The Satyricon – Petronius – Late 1st century A.D.
Reviewed by: Michael Sympson Date: 15 September 2001
The Satyricon has reached us in a particularly bad shape. What we still have is the concoctions of modern scholarship. The long lost archetype for such endeavor was already removed from the original script by many centuries; and who knows whether the author’s own script had been free of errors. To produce a manuscript was slow and costly. Before the invention of the codex, scrolls could be a cumbersome affair of 90 ft. in length and up to 30 pounds of weight. Once a column had disappeared in the interior of such scroll, the author, even if he needed to refresh his memory, would be very reluctant to go through the trouble of unscrolling.
Worst of all, we look at a book that in all likelihood had never been disseminated very widely. Most copies seem to have been private notes, little bits and pieces from here and there. Since it is a frank and unashamedly lewd text, our copyists must have been a bunch of schoolboys, who copied out only the juicy bits for later uses in the dormitory. This has saddled the modern reader with a collection of snippets that under-represents the entire text by 90% and over-represents the sex in it by 100%. Of reportedly some 20 books, only portions of book 14, 15, and 16 have survived in loose snippets from all over Europe, but nobody has yet established an undisputed order for all the fragments.
For all we know, prior to the surviving part, the story starts at Marseilles. The first person narrator Encolpius, for unknown reasons, had fallen foul of the god Priapus and goes on a quest to regain his erection. He may had been exiled from the city (after a year’s entertainment at public expense) or ran away from the plague, travels by sea to Italy and at some point is rescued from the gladiatorial arena in Rome. Freeloading and thieving, Encolpius moves down through Italy, until a Tarentine ship owner, Lichas, is attracted to him and picks him up. Encolpius however seduces Licha’s wife and commits some terrible outrage on his benefactor in the porticus of Hercules at Baiae, a famous pleasure resort in south Italy. He also steals the robe and rattle of the goddess Isis from Licha’s ship.

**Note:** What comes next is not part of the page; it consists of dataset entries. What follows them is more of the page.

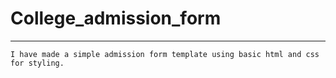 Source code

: # College_admission_form
***********************
    I have made a simple admission form template using basic html and css for styling.
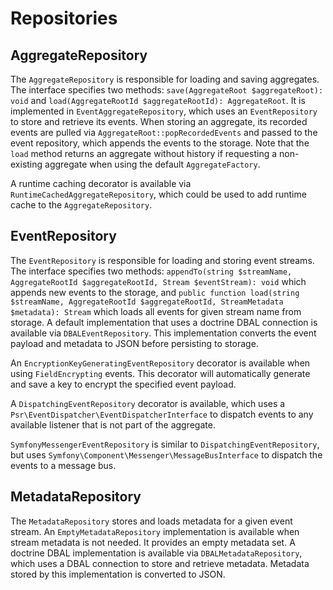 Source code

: # Repositories

## AggregateRepository

The `AggregateRepository` is responsible for loading and saving aggregates. The interface specifies two methods:
`save(AggregateRoot $aggregateRoot): void` and `load(AggregateRootId $aggregateRootId): AggregateRoot`. It is
implemented in `EventAggregateRepository`, which uses an `EventRepository` to store and retrieve its events. When
storing an aggregate, its recorded events are pulled via `AggregateRoot::popRecordedEvents` and passed to the event
repository, which appends the events to the storage. Note that the `load` method returns an aggregate without history
if requesting a non-existing aggregate when using the default `AggregateFactory`.

A runtime caching decorator is available via `RuntimeCachedAggregateRepository`, which could be used to add runtime
cache to the `AggregateRepository`.


## EventRepository

The `EventRepository` is responsible for loading and storing event streams. The interface specifies two methods:
`appendTo(string $streamName, AggregateRootId $aggregateRootId, Stream $eventStream): void` which appends new events to
the storage, and `public function load(string $streamName, AggregateRootId $aggregateRootId, StreamMetadata $metadata): Stream`
which loads all events for given stream name from storage. A default implementation that uses a doctrine DBAL connection
is available via `DBALEventRepository`. This implementation converts the event payload and metadata to JSON before
persisting to storage.

An `EncryptionKeyGeneratingEventRepository` decorator is available when using `FieldEncrypting` events. This decorator
will automatically generate and save a key to encrypt the specified event payload.

A `DispatchingEventRepository` decorator is available, which uses a `Psr\EventDispatcher\EventDispatcherInterface` to
dispatch events to any available listener that is not part of the aggregate.

`SymfonyMessengerEventRepository` is similar to `DispatchingEventRepository`, but uses
`Symfony\Component\Messenger\MessageBusInterface` to dispatch the events to a message bus.


## MetadataRepository

The `MetadataRepository` stores and loads metadata for a given event stream. An `EmptyMetadataRepository` implementation
is available when stream metadata is not needed. It provides an empty metadata set. A doctrine DBAL implementation is
available via `DBALMetadataRepository`, which uses a DBAL connection to store and retrieve metadata. Metadata stored
by this implementation is converted to JSON.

About the same time, the famous courtesan Tryphaena becomes his mistress in a love triangle between him, her, and the handsome slave Giton. Grown jealous, Encolpius disgraces his mistress in public, and he and Giton gang up with another low life character, Ascyltus. The three are involved in the murder of a certain Lycurgus, rob his villa and saw up the proceeds in a ragged tunic. During a separation, perhaps while stealing an expensive cloak, Encolpius loses the garment with the stolen money inside. Mutual suspicions of dishonesty and jealousy over Giton shake up the trio, before it barges in into some secret Priapean rites conducted by the priestess Quartilla. Finally we find the three in Puteoli and associating as men of culture with a teacher of rhetoric, Agamemnon, who has a school there. It is here, when the surviving text opens in the middle of a discussion on the time’s rhetorical education.
So, if the condition of the fragments is such a sorry affair, why bother at all? (For the lewd bits you certainly can substitute from your friendly XXX video store.) Well, to begin with, the author obviously had been a linguistic genius with an ear for common people’s speech-patterns. For all we know, Petronius was a member of the inner circle surrounding the emperor Nero. Tacitus gossips over Nero’s incognito forays into the streets and taverns of the capital, even after his coronation which occasionally got him in fist fights with his subjects who didn’t recognize him. Sometimes this earned the teenage emperor a black eye and the subject trouble with the law. So Petronius, as his companion, had had ample opportunity for first hand observations on Rome’s seedy side and indeed much of this material found its way into his novel.
But it is an unusually rich presentation, that straddles the entire scale from the vulgar to the mockingly sublime, interspersed with poems and sometimes deliberately bad poetry, and with an uncanny eye for trifles and little sensations. Just notice how the eye follows a drifting bird feather, sinking down to the sea and floating there in narrow circles before being sucked under by the whirling pool of the little waves that dimple the surface – most unusual for practically the entire literature of the period, before and long after. An incredibly rich tapestry unfolds, of local customs, idiosyncratic character traits, the smells and gusto of real people’s life.
In 65 Ad. Petronius’ alleged involvement in Piso’s conspiracy, did force him to commit suicide, but not before in a last letter he gave the Emperor a piece of his mind. According to Roman custom the public reading of a deceased’s will was often used to settle old scores in a piece of unanswerable libel. Considering the enormous length of the novel, Petronius’s death may very well have left unfinished this product of insomnia by a notorious night-owl. What had survived, has found in William Arrowsmith a very able translator – it is a hard act to do, and Arrowsmith gave us as good a rendition as can reasonably be expected.